Controls... a stitch guide printed on the machine, and two dials... one for stitch length and one to select the type of stitch and the width of the zig zag. The straight stitch can be centered, or off-side to the left. Three button hole sizes are dialable., plus Overcasting stitch, triple stitch, blind hemming, tricot stitch, special zipper application, feather stitch, stretch stitch and rolled hem. Where needed, the various special feet are supplied. I did add their special "In the Ditch Quilting Foot", which was $18 and looked interesting.

 

Underbody... You can see the white "foot rods" sticking down. These are what made the problems as far as lowering the head was concerned. Also, you can see the lip at the forward edge of the lift up wood panel the front of the machine rests on. I had to belt sand about 1/8" off of this to get the head to drop.

 

Finally... it drops... This is the had once I managed to remove the wood braces and slide inside the cabinet that were keeping it from folding up. Alternatively, I could have cut off the legs that were jamming things, but that would have meant the machine would not sit flat on its own when out of the cabinet.

 

Very nice little tray/drawer setup in the cabinet door. Remember, this was something I had... Janome does not offer a treadle to go with this machine, and there is no indication that they will, though of course, one can hope. If they do, count on the fact that it won't be cheap.

 

And here is the cabinet closed up. Everyone who sees it thinks it's a mini-bar from a motel.

 

 

A subsequent observation re treadling....

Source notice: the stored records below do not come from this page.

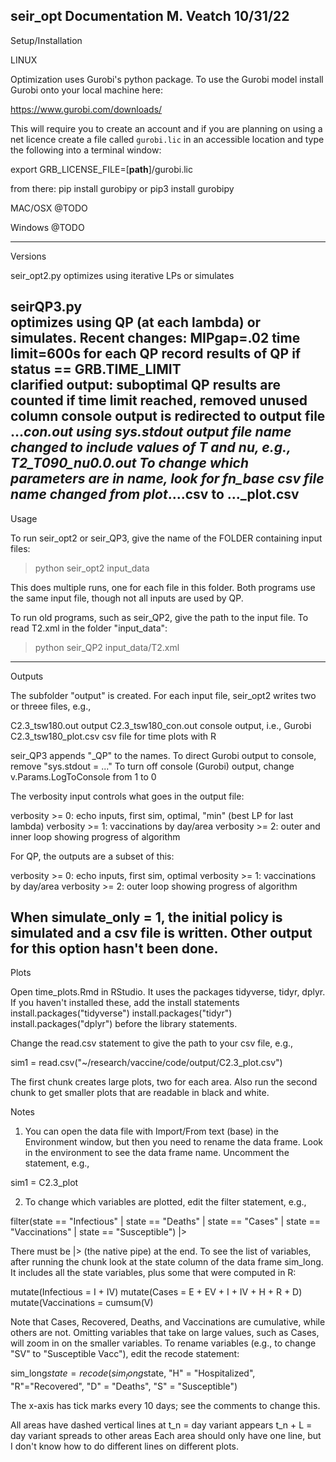 seir_opt Documentation	M. Veatch 10/31/22
-----------------------------------------------------------------------------
Setup/Installation 

LINUX

Optimization uses Gurobi's python package. To use the Gurobi model install 
Gurobi onto your local machine here: 

https://www.gurobi.com/downloads/

This will require you to create an account and if you are planning on using 
a net licence create a file called `gurobi.lic` in an accessible location
and type the following into a terminal window:

export GRB_LICENSE_FILE=[__path__]/gurobi.lic

from there:
pip install gurobipy
or
pip3 install gurobipy

MAC/OSX
@TODO

Windows
@TODO

-----------------------------------------------------------------------------
Versions

seir_opt2.py	optimizes using iterative LPs or simulates

seirQP3.py	
optimizes using QP (at each lambda) or simulates. 
Recent changes: 
  MIPgap=.02
  time limit=600s for each QP
  record results of QP if status == GRB.TIME_LIMIT  
  clarified output: suboptimal QP results are counted if time limit reached,
	removed unused column
  console output is redirected to output file ..._con.out using sys.stdout
  output file name changed to include values of T and nu, e.g.,
	T2_T090_nu0.0.out
	To change which parameters are in name, look for fn_base
  csv file name changed from plot_....csv to ..._plot.csv
-----------------------------------------------------------------------------
Usage

To run seir_opt2 or seir_QP3, give the name of the FOLDER containing input files:

> python seir_opt2 input_data	

This does multiple runs, one for each file in this folder. Both programs use the same input file, though not all inputs are used by QP.

To run old programs, such as seir_QP2, give the path to the input file. To read T2.xml in the folder "input_data": 

> python seir_QP2 input_data/T2.xml	
-----------------------------------------------------------------------------
Outputs

The subfolder "output" is created. For each input file, seir_opt2 writes two or threee files, e.g.,

  C2.3_tsw180.out		output
  C2.3_tsw180_con.out		console output, i.e., Gurobi
  C2.3_tsw180_plot.csv		csv file for time plots with R

seir_QP3 appends "_QP" to the names.
To direct Gurobi output to console, remove "sys.stdout = ..."
To turn off console (Gurobi) output, change v.Params.LogToConsole from 1 to 0

The verbosity input controls what goes in the output file:

verbosity >= 0: echo inputs, first sim, optimal, "min" (best LP for last lambda)
verbosity >= 1: vaccinations by day/area
verbosity >= 2: outer and inner loop showing progress of algorithm

For QP, the outputs are a subset of this:

verbosity >= 0: echo inputs, first sim, optimal
verbosity >= 1: vaccinations by day/area
verbosity >= 2: outer loop showing progress of algorithm

When simulate_only = 1, the initial policy is simulated and a csv file is written. Other output for this option hasn't been done. 
----------------------------------------------------------------------------
Plots

Open time_plots.Rmd in RStudio. It uses the packages tidyverse, tidyr, dplyr. If you haven't installed these, add the install statements 
  install.packages("tidyverse")
  install.packages("tidyr")
  install.packages("dplyr")
before the library statements.

Change the read.csv statement to give the path to your csv file, e.g.,

sim1 = read.csv("~/research/vaccine/code/output/C2.3_plot.csv")

The first chunk creates large plots, two for each area. Also run the second chunk to get smaller plots that are readable in black and white. 

Notes 
1. You can open the data file with Import/From text (base) in the Environment window, but then you need to rename the data frame. Look in the environment to see the data frame name. Uncomment the statement, e.g.,

sim1 = C2.3_plot

2. To change which variables are plotted, edit the filter statement, e.g.,

filter(state == "Infectious" | state == "Deaths"   | state == "Cases" 
         | state == "Vaccinations" | state == "Susceptible") |>

There must be |> (the native pipe) at the end. To see the list of variables, after running the chunk look at the state column of the data frame sim_long. It includes all the state variables, plus some that were computed in R:

mutate(Infectious = I + IV)
mutate(Cases = E + EV + I + IV + H + R + D)
mutate(Vaccinations = cumsum(V)

Note that Cases, Recovered, Deaths, and Vaccinations are cumulative, while others are not. Omitting variables that take on large values, such as Cases, will zoom in on the smaller variables. To rename variables (e.g., to change "SV" to "Susceptible Vacc"), edit the recode statement:

sim_long$state = recode(sim_long$state, "H" = "Hospitalized", "R"="Recovered", 
  "D" = "Deaths", "S" = "Susceptible") 

The x-axis has tick marks every 10 days; see the comments to change this.

All areas have dashed vertical lines at
  t_n = day variant appears
  t_n + L = day variant spreads to other areas
Each area should only have one line, but I don't know how to do different lines on different plots.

I tried this head in my regular treadle frame, which is a Singer industrial frame but with a standard 12'" or 12 1/2" home model drive wheel . This is a beautifully smooth and easy treadle to use with various Singer heads. I usually have a 201 or 15 in it. However, the Janome proved to be very heavy treadling in this setup. I would never attempt a quilt with this head in this circumstance. I put the head back in the Brother parlor treadle, which either has a smaller wheel or some other change in the geometry of the treadle mechanism, and it treadles a bit stiffly, but acceptably. Obviously, this is where it will live. I add this note as a caution that this head may or may not work acceptably in some treadles. If having one of these really interests you, keep an eye out for one of the real old treadles with small drive wheels. This will give you a mechanical advantage in treadling. Also bear in mind that the Janome may well take 6 months or more of use as a treadle to "break in" and ease up a bit.

Dick Wightman

 

Message sent to list Nov. 8, 2004...

I know we don't normally discuss religion a lot here, but sometimes you have a religious experience that must be shared.... I just sewed a button on using the zig zag feature of my new Janome treadle!!!! Up until now, this was something I was dimly aware of as a theoretical possibility. :^) I am definitely experiencing awe...
Seriously, I am kind of "into production" on my cameo ladies, and looking for ways to simplify, speed up, etc. I am using Mark IV of the pattern, simplified and with the curves eased. I think I am going to use the wide satin stitch feature to do the band on her neck, rather than sewing on ribbon, and use the zz to sew the decorative button on... all on treadle, mind you.
I also played with stitches enough to now know that the extra wide straight stitch I had stumbled on is a variation of its stretch stitch feature and should be quite useful for decorative things or adding detail to picture type appliques.... like treadle irons and such. This stitch kind of makes one stitch, then backs up but simultaneously moves over and lays another straight stitch alongside the first one, then repeats. You end up with what looks like embroidery.